"You bet I wouldn't. I wouldn't be guilty of setting such an example to the timid ones at home. This is the time when every man——"
"How many buildings have you got in this part of the country?" inquired the captain, shutting his right eye and laying his finger by the side of his nose. "Have you forgot the men who took Hanson away in the night, and piled up those weeds and stuff up agin my house?"
"Well, that's so; but still I don't think they would have been bold enough to do anything to you. You are a wealthy planter, while Hanson was nothing but a common overseer, without a friend or relative in the world so far as any one knows. Did you receive the proofs this letter speaks of?"
"You bet I did," answered Beardsley, shaking his whip in the air. "My daughter got old Miss Brown to write to me just as them Pertectors of the Helpless—dog-gone the last one of 'em—said she would, and sure as you live she found another letter on the gallery, and a whole passel of stuff piled up agin the house, ready to be touched off with a match; and the very same night Mrs. Gray's overseer was carried away. When she told me all them things and begged me to come home I thought I had best come. But I don't mean to let the matter drop here, tell your folks. The fellers who wrote that letter must be hunted down and whopped like they was niggers. Did Marcy Gray do it?"
"I can't swear that he didn't," replied Tom guardedly. "But if he did, he disguised his hand so that I do not recognize it. I can't find the first letter in it that looks like Marcy's work."
Beardsley seemed disappointed as he returned the letter to his pocket and buttoned his coat, and Tom Allison certainly was. Two or three times it was on the end of his tongue to declare that Marcy was the guilty one, but he lacked the courage. He was afraid of the mysterious men who had begun to carry things with so high a hand in the settlement, for he did not know how soon they might turn their attention to him or to his father's property.
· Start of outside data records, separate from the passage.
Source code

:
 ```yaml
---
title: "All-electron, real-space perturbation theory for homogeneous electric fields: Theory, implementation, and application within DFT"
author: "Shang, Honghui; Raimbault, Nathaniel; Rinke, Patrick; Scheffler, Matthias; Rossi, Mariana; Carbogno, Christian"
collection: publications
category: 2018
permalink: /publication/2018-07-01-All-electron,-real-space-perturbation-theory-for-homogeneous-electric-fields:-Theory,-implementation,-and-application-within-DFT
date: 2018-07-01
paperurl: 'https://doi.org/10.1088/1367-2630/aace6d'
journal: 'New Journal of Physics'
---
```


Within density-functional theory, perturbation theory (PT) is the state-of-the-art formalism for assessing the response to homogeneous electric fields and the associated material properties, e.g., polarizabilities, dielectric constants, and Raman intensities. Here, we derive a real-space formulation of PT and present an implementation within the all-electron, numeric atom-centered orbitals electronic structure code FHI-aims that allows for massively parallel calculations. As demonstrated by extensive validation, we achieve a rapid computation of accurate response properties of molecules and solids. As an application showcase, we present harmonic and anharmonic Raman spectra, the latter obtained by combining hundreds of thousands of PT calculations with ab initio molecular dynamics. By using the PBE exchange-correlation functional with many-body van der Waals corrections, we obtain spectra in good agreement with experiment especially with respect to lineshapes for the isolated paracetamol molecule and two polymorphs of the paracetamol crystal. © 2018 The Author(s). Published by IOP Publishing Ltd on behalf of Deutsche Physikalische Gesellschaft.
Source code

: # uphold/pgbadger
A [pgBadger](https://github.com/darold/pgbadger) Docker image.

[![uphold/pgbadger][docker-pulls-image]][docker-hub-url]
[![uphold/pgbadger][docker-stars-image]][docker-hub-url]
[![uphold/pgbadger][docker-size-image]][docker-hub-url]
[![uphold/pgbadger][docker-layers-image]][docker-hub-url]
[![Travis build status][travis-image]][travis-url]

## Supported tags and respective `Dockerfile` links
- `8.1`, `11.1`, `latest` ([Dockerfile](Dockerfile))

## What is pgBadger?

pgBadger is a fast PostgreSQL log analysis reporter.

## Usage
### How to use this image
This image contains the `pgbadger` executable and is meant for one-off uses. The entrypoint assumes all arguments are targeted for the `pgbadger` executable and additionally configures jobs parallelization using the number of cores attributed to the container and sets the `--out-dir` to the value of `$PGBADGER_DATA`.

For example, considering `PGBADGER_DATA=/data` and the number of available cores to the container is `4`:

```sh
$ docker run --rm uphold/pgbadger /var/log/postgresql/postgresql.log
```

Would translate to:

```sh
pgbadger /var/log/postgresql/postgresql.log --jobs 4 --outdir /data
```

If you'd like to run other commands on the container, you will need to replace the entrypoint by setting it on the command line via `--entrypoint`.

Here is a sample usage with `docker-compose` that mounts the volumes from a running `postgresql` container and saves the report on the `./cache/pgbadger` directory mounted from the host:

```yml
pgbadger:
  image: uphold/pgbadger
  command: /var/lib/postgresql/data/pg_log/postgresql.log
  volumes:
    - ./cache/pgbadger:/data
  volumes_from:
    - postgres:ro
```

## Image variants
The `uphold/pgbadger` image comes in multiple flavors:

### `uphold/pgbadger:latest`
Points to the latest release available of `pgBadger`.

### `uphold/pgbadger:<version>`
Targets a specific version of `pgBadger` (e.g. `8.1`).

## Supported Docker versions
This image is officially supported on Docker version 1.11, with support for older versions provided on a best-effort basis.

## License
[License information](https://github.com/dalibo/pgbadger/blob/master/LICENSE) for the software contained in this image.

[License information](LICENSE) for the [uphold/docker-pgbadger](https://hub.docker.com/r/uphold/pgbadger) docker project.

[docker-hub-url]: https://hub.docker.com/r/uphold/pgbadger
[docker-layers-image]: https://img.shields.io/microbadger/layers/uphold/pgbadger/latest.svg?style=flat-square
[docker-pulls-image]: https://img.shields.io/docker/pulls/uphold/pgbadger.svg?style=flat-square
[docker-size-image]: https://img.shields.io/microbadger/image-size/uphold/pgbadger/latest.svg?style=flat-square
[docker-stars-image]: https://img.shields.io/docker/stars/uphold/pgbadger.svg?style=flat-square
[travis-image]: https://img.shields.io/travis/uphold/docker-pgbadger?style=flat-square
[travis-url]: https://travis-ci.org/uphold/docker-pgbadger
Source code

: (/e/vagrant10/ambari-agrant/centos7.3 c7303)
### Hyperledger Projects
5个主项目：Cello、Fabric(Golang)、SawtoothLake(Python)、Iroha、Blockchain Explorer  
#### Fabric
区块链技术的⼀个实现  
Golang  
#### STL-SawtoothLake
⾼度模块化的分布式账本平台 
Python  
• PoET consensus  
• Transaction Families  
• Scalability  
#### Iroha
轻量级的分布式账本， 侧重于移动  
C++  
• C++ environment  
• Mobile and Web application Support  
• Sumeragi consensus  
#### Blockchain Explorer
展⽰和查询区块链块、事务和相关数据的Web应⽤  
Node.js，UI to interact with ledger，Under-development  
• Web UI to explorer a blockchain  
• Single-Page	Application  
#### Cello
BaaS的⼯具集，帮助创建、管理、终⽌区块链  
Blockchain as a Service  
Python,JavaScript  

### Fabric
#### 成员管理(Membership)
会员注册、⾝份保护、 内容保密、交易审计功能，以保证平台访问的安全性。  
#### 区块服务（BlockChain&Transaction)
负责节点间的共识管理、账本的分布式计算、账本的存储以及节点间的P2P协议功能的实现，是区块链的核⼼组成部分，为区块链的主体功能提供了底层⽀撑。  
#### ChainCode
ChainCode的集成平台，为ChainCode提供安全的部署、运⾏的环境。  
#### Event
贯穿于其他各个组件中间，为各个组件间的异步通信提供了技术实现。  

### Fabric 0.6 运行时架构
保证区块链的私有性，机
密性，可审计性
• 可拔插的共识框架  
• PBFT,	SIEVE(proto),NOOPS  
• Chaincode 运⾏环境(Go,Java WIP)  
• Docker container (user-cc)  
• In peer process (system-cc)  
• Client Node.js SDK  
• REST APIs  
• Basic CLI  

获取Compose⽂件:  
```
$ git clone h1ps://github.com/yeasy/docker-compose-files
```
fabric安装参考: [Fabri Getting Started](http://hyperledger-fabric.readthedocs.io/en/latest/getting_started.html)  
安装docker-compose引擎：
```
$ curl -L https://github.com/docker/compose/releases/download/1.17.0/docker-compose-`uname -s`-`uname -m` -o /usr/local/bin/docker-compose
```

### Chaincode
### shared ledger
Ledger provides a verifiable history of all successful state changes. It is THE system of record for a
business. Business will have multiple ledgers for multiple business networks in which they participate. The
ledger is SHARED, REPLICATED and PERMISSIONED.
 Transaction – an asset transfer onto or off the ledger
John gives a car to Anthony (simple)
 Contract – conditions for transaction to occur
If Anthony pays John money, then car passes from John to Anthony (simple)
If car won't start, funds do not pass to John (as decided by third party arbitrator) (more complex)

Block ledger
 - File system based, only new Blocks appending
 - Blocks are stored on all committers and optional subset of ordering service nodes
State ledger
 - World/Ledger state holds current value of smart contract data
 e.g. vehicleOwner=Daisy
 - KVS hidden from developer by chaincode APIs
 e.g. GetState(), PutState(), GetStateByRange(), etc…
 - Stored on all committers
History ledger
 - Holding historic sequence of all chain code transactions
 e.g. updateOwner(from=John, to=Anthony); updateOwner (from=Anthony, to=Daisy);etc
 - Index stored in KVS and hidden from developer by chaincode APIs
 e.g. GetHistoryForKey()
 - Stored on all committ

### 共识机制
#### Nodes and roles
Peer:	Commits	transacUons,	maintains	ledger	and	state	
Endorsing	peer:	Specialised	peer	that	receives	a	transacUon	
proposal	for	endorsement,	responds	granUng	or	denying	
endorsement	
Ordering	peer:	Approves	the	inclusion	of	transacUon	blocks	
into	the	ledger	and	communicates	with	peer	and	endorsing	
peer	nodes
"Marcy is quite mean enough to do a thing of that kind, hoping to bring you home so that you would not take him to sea any more," said Tom, who could not resist the longing he had to say something that would lead Beardsley to declare war upon the boy who had served as his pilot. "He may have written the letter, but he could not have piled that light stuff against your house, for he was not at home when the thing happened. Has it struck you that the work must have been done by some one who belongs on your plantation? Your dogs would have raised a terrible racket if a stranger——"
"No, it wasn't," said Beardsley earnestly. "The dogs made furse enough that night to wake up everybody in Nashville; but they didn't none of 'em do nothing, and that shows that they were afraid of the crowd that was there. My folks was that scared that they dassent none of 'em look out of the winder; but the next morning the letter that was put on the gallery and the stuff to burn the house was both there."
"It's very strange that I never heard of it before," said Tom, who could not help telling himself that the recital made him feel very uncomfortable. "It's just awful that things like these can go on in the settlement and nobody be punished for them."
"Well, it ain't so strange that you didn't hear of it, when you bear in mind that my folks didn't say much about it for fear that they might speak to the wrong person," said Beardsley. "I reckon it was done by the same fellers who took Hanson away to the swamp. Ain't nary idee who they were, have you?"